> **AIM OF THE EXERCISE**: Every line of the entries below from the one containing "有关详细信息，请参见 [营销" to the one containing "此视频介绍营销活动的主要概念。", both ends included, must be written out exactly. No other line belongs in the answer.

> **INFORMATION PROVIDED**:
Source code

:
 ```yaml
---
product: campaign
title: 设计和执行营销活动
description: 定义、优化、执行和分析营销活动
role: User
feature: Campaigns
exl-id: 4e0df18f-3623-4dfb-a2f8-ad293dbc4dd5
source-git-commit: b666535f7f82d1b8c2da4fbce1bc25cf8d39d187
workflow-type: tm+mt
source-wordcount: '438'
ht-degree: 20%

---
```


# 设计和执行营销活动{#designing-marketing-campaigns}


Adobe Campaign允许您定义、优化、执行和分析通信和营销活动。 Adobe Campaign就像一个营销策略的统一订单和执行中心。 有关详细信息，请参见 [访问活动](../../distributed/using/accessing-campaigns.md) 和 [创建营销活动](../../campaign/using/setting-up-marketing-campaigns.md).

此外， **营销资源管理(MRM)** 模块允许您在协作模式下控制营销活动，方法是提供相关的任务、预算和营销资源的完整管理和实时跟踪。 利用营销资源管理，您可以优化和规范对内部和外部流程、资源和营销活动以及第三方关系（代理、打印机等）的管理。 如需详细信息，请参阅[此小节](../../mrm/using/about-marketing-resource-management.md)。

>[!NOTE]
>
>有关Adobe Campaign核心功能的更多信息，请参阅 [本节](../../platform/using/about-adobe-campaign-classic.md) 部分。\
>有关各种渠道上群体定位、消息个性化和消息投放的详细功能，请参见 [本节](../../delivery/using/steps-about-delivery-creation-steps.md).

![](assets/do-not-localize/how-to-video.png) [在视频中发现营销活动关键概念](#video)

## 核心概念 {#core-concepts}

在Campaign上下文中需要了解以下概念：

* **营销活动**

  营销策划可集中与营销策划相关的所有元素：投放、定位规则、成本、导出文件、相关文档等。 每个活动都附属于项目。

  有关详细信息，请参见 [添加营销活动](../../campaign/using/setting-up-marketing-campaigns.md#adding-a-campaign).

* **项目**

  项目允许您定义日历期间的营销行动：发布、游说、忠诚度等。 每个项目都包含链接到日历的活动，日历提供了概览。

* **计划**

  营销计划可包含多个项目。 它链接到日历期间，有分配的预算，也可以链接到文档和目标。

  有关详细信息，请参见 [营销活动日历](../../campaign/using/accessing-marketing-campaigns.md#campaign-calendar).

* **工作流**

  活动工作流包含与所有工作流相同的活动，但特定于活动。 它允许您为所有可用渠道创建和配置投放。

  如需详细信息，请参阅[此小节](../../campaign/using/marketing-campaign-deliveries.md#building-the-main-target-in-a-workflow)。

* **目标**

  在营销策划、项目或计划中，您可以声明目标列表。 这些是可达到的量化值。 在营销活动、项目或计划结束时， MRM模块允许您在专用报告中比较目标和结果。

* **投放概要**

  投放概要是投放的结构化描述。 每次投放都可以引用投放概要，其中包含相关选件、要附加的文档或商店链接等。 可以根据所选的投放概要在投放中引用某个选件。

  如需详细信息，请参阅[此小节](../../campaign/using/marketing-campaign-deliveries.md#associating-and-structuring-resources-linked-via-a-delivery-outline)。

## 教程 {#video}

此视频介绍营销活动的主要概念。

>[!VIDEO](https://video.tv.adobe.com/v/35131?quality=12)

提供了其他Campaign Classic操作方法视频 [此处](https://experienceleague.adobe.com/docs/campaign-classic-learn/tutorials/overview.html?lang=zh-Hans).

> **RESULT FOR THIS TASK**:
  有关详细信息，请参见 [营销活动日历](../../campaign/using/accessing-marketing-campaigns.md#campaign-calendar).

* **工作流**

  活动工作流包含与所有工作流相同的活动，但特定于活动。 它允许您为所有可用渠道创建和配置投放。

  如需详细信息，请参阅[此小节](../../campaign/using/marketing-campaign-deliveries.md#building-the-main-target-in-a-workflow)。

* **目标**

  在营销策划、项目或计划中，您可以声明目标列表。 这些是可达到的量化值。 在营销活动、项目或计划结束时， MRM模块允许您在专用报告中比较目标和结果。

* **投放概要**

  投放概要是投放的结构化描述。 每次投放都可以引用投放概要，其中包含相关选件、要附加的文档或商店链接等。 可以根据所选的投放概要在投放中引用某个选件。

  如需详细信息，请参阅[此小节](../../campaign/using/marketing-campaign-deliveries.md#associating-and-structuring-resources-linked-via-a-delivery-outline)。

## 教程 {#video}

此视频介绍营销活动的主要概念。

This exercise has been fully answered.